What to produce: From the data below, return all lines holding the string "roteirista".

[[ Records supplied, beginning ]]

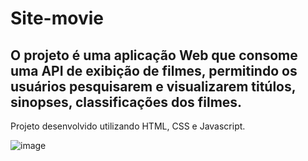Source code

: # Site-movie
## O projeto é uma aplicação Web que consome uma API de exibição de filmes, permitindo os usuários pesquisarem e visualizarem titúlos, sinopses, classificações dos filmes. 
Projeto desenvolvido utilizando HTML, CSS e Javascript.

![image](https://github.com/RafaelaRomin/Site-movie/assets/124751861/206664d8-b5de-403c-a1a2-aa65c391b7fa)
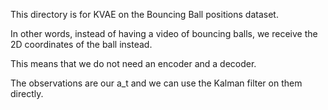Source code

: This directory is for KVAE on the Bouncing Ball positions dataset. 

In other words, instead of having a video of bouncing balls, we receive the 2D coordinates of the ball instead. 

This means that we do not need an encoder and a decoder. 

The observations are our a_t and we can use the Kalman filter on them directly. 
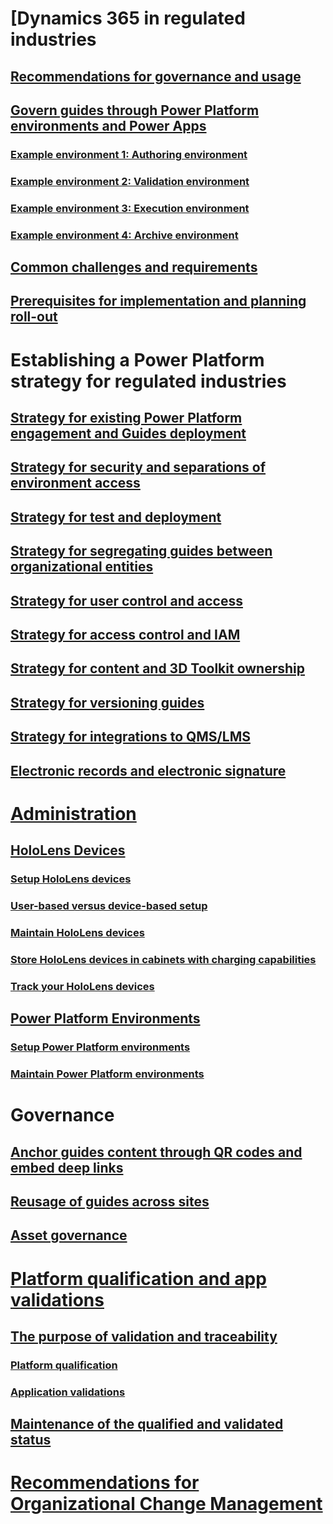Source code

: ﻿# [Dynamics 365 in regulated industries
## [Recommendations for governance and usage](recommendations-governance.md)
## [Govern guides through Power Platform environments and Power Apps](govern-guides-through-power-platform-environments-and-power-apps.md)
### [Example environment 1: Authoring environment](govern-guides-through-power-platform-environments-and-power-apps.md#example-environment-1-authoring-environment)
### [Example environment 2: Validation environment](govern-guides-through-power-platform-environments-and-power-apps.md#example-environment-2-validation-environment)
### [Example environment 3: Execution environment](govern-guides-through-power-platform-environments-and-power-apps.md#example-environment-3-execution-environment)
### [Example environment 4: Archive environment](govern-guides-through-power-platform-environments-and-power-apps.md#example-environment-4-archive-environment)
## [Common challenges and requirements](common-challenges-and-requirements.md)
## [Prerequisites for implementation and planning roll-out](prerequisites-for-implementation-and-planning-roll-out.md)
# Establishing a Power Platform strategy for regulated industries
## [Strategy for existing Power Platform engagement and Guides deployment](strategy-for-existing-power-platform-engagement-and-guides-deployment.md)
## [Strategy for security and separations of environment access](strategy-for-security-and-separations-of-environment-access.md)
## [Strategy for test and deployment](strategy-for-test-and-deployment.md)
## [Strategy for segregating guides between organizational entities](strategy-for-segregating-guides-between-organizational-entities.md)
## [Strategy for user control and access](strategy-for-user-control-and-access.md)
## [Strategy for access control and IAM](strategy-for-access-control-and-iam.md)
## [Strategy for content and 3D Toolkit ownership](strategy-for-content-and-3d-toolkit-ownership.md)
## [Strategy for versioning guides](strategy-for-versioning-guides.md)
## [Strategy for integrations to QMS/LMS](strategy-for-integrations-to-qmslms.md)
## [Electronic records and electronic signature](electronic-records-and-electronic-signature.md)
# [Administration](administration.md)
## [HoloLens Devices](hololens-devices.md)
### [Setup HoloLens devices](hololens-devices.md#setup-hololens-devices)
### [User-based versus device-based setup](hololens-devices.md#user-based-versus-device-based-setup)
### [Maintain HoloLens devices](hololens-devices.md#maintain hololens-devices)
### [Store HoloLens devices in cabinets with charging capabilities](hololens-devices.md#store-hololens-devices-in-cabinets-with-charging-capabilities)
### [Track your HoloLens devices](hololens-devices.md#track-your-hololens-devices)
## [Power Platform Environments](power-platform-environments.md)
### [Setup Power Platform environments](power-platform-environments.md#setup-power-platform-environments)
### [Maintain Power Platform environments](power-platform-environments.md#maintain-power-platform-environments)
# Governance
## [Anchor guides content through QR codes and embed deep links](anchor-guides-content-through-qr-codes-and-embed-deep-links.md)
## [Reusage of guides across sites](reusage-of-guides-across-sites.md)
## [Asset governance](asset-governance.md)
# [Platform qualification and app validations](platform-qualification-app-validations.md)
## [The purpose of validation and traceability](the-purpose-of-validation-and-traceability.md)
### [Platform qualification](the-purpose-of-validation-and-traceability.md#platform-qualification)
### [Application validations](the-purpose-of-validation-and-traceability.md#application-validations)
## [Maintenance of the qualified and validated status](maintenance-of-the-qualified-and-validated-status.md)
# [Recommendations for Organizational Change Management](recommendations-org-change-management.md)

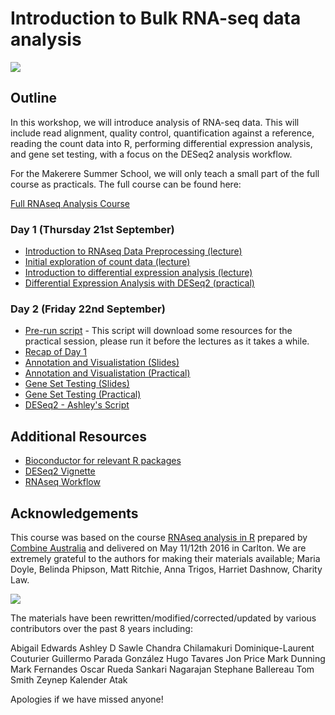 # Introduction to Bulk RNA-seq data analysis

![](images/CRUK_Cambridge_Institute.png)

## Outline

In this workshop, we will introduce analysis of RNA-seq data. This will
include read alignment, quality control, quantification against a reference,
reading the count data into R, performing differential expression analysis, and
gene set testing, with a focus on the DESeq2 analysis workflow. 

For the Makerere Summer School, we will only teach a small part of the full course
as practicals. The full course can be found here:

[Full RNAseq Analysis Course](Full_Course_Index.md)

### Day 1 (Thursday 21st September)

* [Introduction to RNAseq Data Preprocessing (lecture)](Makerere_Course_Materials/01_Introduction.html)
* [Initial exploration of count data (lecture)](Makerere_Course_Materials/02_DataExploration.html)
* [Introduction to differential expression analysis (lecture)](Makerere_Course_Materials/03_Introduction_to_DGE_Analysis_in_R.html)
* [Differential Expression Analysis with DESeq2 (practical)](Makerere_Course_Materials/04_DE_analysis_with_DESeq2.html)

### Day 2 (Friday 22nd September)

* [Pre-run script](Makerere_Course_Materials/06_pre_run.R) - This script will download some resources for the practical session, please run it before the lectures as it takes a while.
* [Recap of Day 1](Makerere_Course_Materials/Day2_Recap.html)
* [Annotation and Visualistation (Slides)](Makerere_Course_Materials/05_Annotation_and_Visualisation.Slides.html)
* [Annotation and Visualistation (Practical)](Makerere_Course_Materials/05_Annotation_and_Visualisation.html)
* [Gene Set Testing (Slides)](Makerere_Course_Materials/06_Gene_set_testing_introduction.html)
* [Gene Set Testing (Practical)](Makerere_Course_Materials/06_Gene_set_testing.html)
* [DESeq2 - Ashley's Script](Makerere_Course_Materials/DESeq2_script.R)

## Additional Resources

* [Bioconductor for relevant R packages](https://bioconductor.org/)
* [DESeq2 Vignette](https://bioconductor.org/packages/release/bioc/vignettes/DESeq2/inst/doc/DESeq2.html)  
* [RNAseq Workflow](http://master.bioconductor.org/packages/release/workflows/vignettes/rnaseqGene/inst/doc/rnaseqGene.html)  

## Acknowledgements

This course was based on the course [RNAseq analysis in
R](http://combine-australia.github.io/2016-05-11-RNAseq/) prepared by [Combine
Australia](https://combine.org.au/) and delivered on May 11/12th 2016 in
Carlton. We are extremely grateful to the authors for making their materials
available; Maria Doyle, Belinda Phipson, Matt Ritchie, Anna Trigos, Harriet
Dashnow, Charity Law.

![](Bulk_RNAseq_Course_Base/images/combine_banner_small.png)

The materials have been rewritten/modified/corrected/updated by various
contributors over the past 8 years including:

Abigail Edwards
Ashley D Sawle
Chandra Chilamakuri
Dominique-Laurent Couturier
Guillermo Parada González
Hugo Tavares
Jon Price
Mark Dunning
Mark Fernandes
Oscar Rueda
Sankari Nagarajan
Stephane Ballereau
Tom Smith
Zeynep Kalender Atak

Apologies if we have missed anyone!
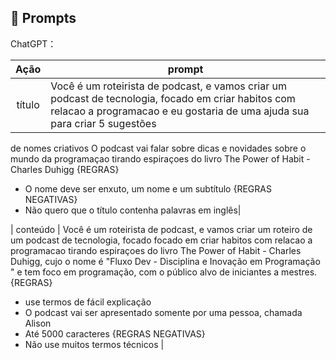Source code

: ## 🧠 Prompts


ChatGPT：

|   Ação   | prompt                                                                                                                                                                                                                                                                         |
| :------: | ------------------------------------------------------------------------------------------------------------------------------------------------------------------------------------------------------------------------------------------------------------------------------ |
|  título  | Você é um roteirista de podcast, e vamos criar um podcast de tecnologia, focado em criar habitos com relacao a programacao e eu gostaria de uma ajuda sua para criar 5 sugestões
de nomes criativos
O podcast vai falar sobre dicas e novidades sobre o mundo da programaçao tirando espiraçoes do livro The Power of Habit - Charles Duhigg
{REGRAS}
- O nome deve ser enxuto, um nome e um subtítulo
{REGRAS NEGATIVAS}
- Não quero que o título contenha palavras em inglês|

| conteúdo | Você é um roteirista de podcast, e vamos criar um  roteiro de um podcast de tecnologia, focado focado em criar habitos com relacao a programacao tirando espiraçoes do livro The Power of Habit - Charles Duhigg, cujo o nome é "Fluxo Dev - Disciplina e Inovação em Programação
" e tem foco em programação,  com o público alvo de iniciantes a mestres.
{REGRAS}
- use termos de fácil explicação
- O podcast vai ser apresentado somente por uma pessoa, chamada Alison
- Até 5000 caracteres
{REGRAS NEGATIVAS}
- Não use muitos termos técnicos |

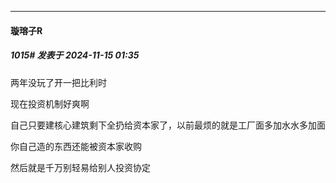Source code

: ﻿
*****

####  璇瑢子R  
##### 1015#       发表于 2024-11-15 01:35

两年没玩了开一把比利时

现在投资机制好爽啊

自己只要建核心建筑剩下全扔给资本家了，以前最烦的就是工厂面多加水水多加面

你自己造的东西还能被资本家收购

然后就是千万别轻易给别人投资协定

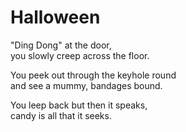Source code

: # Halloween

"Ding Dong" at the door,   
you slowly creep across the floor.

You peek out through the keyhole round  
and see a mummy, bandages bound.

You leep back but then it speaks,  
candy is all that it seeks.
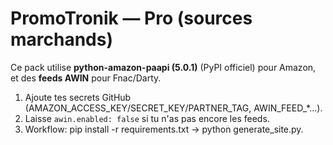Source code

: # PromoTronik — Pro (sources marchands)

Ce pack utilise **python-amazon-paapi (5.0.1)** (PyPI officiel) pour Amazon, et des **feeds AWIN** pour Fnac/Darty.
1) Ajoute tes secrets GitHub (AMAZON_ACCESS_KEY/SECRET_KEY/PARTNER_TAG, AWIN_FEED_*...). 
2) Laisse `awin.enabled: false` si tu n'as pas encore les feeds. 
3) Workflow: pip install -r requirements.txt → python generate_site.py.
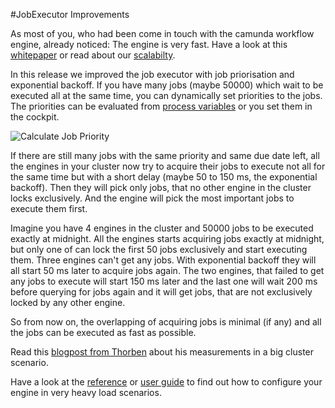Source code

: #JobExecutor Improvements

As most of you, who had been come in touch with the camunda workflow engine, already noticed: The engine is very fast. Have a look at this [whitepaper](https://network.camunda.org/whitepaper/2) or read about our [scalabilty](https://camunda.org/scalability). 

In this release we improved the job executor with job priorisation and exponential backoff. If you have many jobs (maybe 50000) which wait to be executed all at the same time, you can dynamically set priorities to the jobs. The priorities can be evaluated from [process variables](https://docs.camunda.org/manual/latest/user-guide/process-engine/the-job-executor/#priorities-at-the-process-level) or you set them in the cockpit.  

![Calculate Job Priority](https://docs.camunda.org/manual/latest/user-guide/process-engine/img/job-executor-priority-precedence.png)

If there are still many jobs with the same priority and same due date left, all the engines in your cluster now try to acquire their jobs to execute not all for the same time but with a short delay (maybe 50 to 150 ms, the exponential backoff). Then they will pick only jobs, that no other engine in the cluster locks exclusively. And the engine will pick the most important jobs to execute them first.

Imagine you have 4 engines in the cluster and 50000 jobs to be executed exactly at midnight. All the engines starts acquiring jobs exactly at midnight, but only one of can lock the first 50 jobs exclusively and start executing them. Three engines can't get any jobs. With exponential backoff they will all start 50 ms later to acquire jobs again. The two engines, that failed to get any jobs to execute will start 150 ms later and the last one will wait 200 ms before querying for jobs again and it will get jobs, that are not exclusively locked by any other engine.

So from now on, the overlapping of acquiring jobs is minimal (if any) and all the jobs can be executed as fast as possible.

Read this [blogpost from Thorben](http://blog.camunda.org/post/2015/09/scaling-camunda-bpm-in-cluster-job/) about his measurements in a big cluster scenario.

Have a look at the [reference](https://docs.camunda.org/manual/latest/reference/deployment-descriptors/tags/job-executor/) or [user guide](https://docs.camunda.org/manual/latest/user-guide/process-engine/the-job-executor/)  to find out how to configure your engine in very heavy load scenarios.

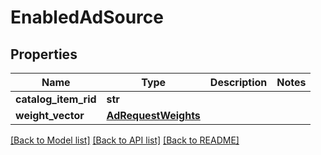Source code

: # EnabledAdSource

## Properties
Name | Type | Description | Notes
------------ | ------------- | ------------- | -------------
**catalog_item_rid** | **str** |  | 
**weight_vector** | [**AdRequestWeights**](AdRequestWeights.md) |  | 

[[Back to Model list]](../README.md#documentation-for-models) [[Back to API list]](../README.md#documentation-for-api-endpoints) [[Back to README]](../README.md)



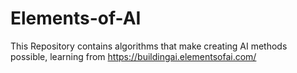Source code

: # Elements-of-AI

This Repository contains algorithms that make creating AI methods possible, 
learning from https://buildingai.elementsofai.com/

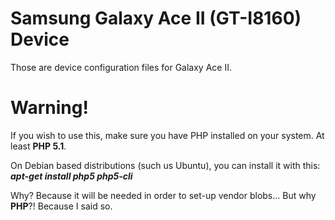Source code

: Samsung Galaxy Ace II (GT-I8160) Device
=============

Those are device configuration files for Galaxy Ace II.

Warning!
=============
If you wish to use this, make sure you have PHP installed on your system.
At least **PHP 5.1**.

On Debian based distributions (such us Ubuntu), you can install it with this:
***apt-get install php5 php5-cli***

Why? Because it will be needed in order to set-up vendor blobs...
But why **PHP**?! Because I said so.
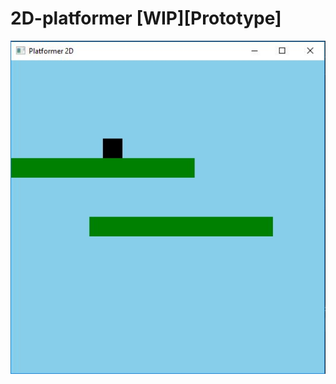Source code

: # 2D-platformer [WIP][Prototype] 

![Screenshot of prototype](screenshots/Capture.JPG?raw=true "Prototype's Screenshot")
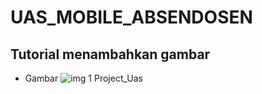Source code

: # UAS_MOBILE_ABSENDOSEN

## Tutorial menambahkan gambar  
- Gambar
![img 1](assets/images/foto.png)
Project_Uas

[[ Records supplied, end ]]

Your solution:
|  título  | Você é um roteirista de podcast, e vamos criar um podcast de tecnologia, focado em criar habitos com relacao a programacao e eu gostaria de uma ajuda sua para criar 5 sugestões
| conteúdo | Você é um roteirista de podcast, e vamos criar um  roteiro de um podcast de tecnologia, focado focado em criar habitos com relacao a programacao tirando espiraçoes do livro The Power of Habit - Charles Duhigg, cujo o nome é "Fluxo Dev - Disciplina e Inovação em Programação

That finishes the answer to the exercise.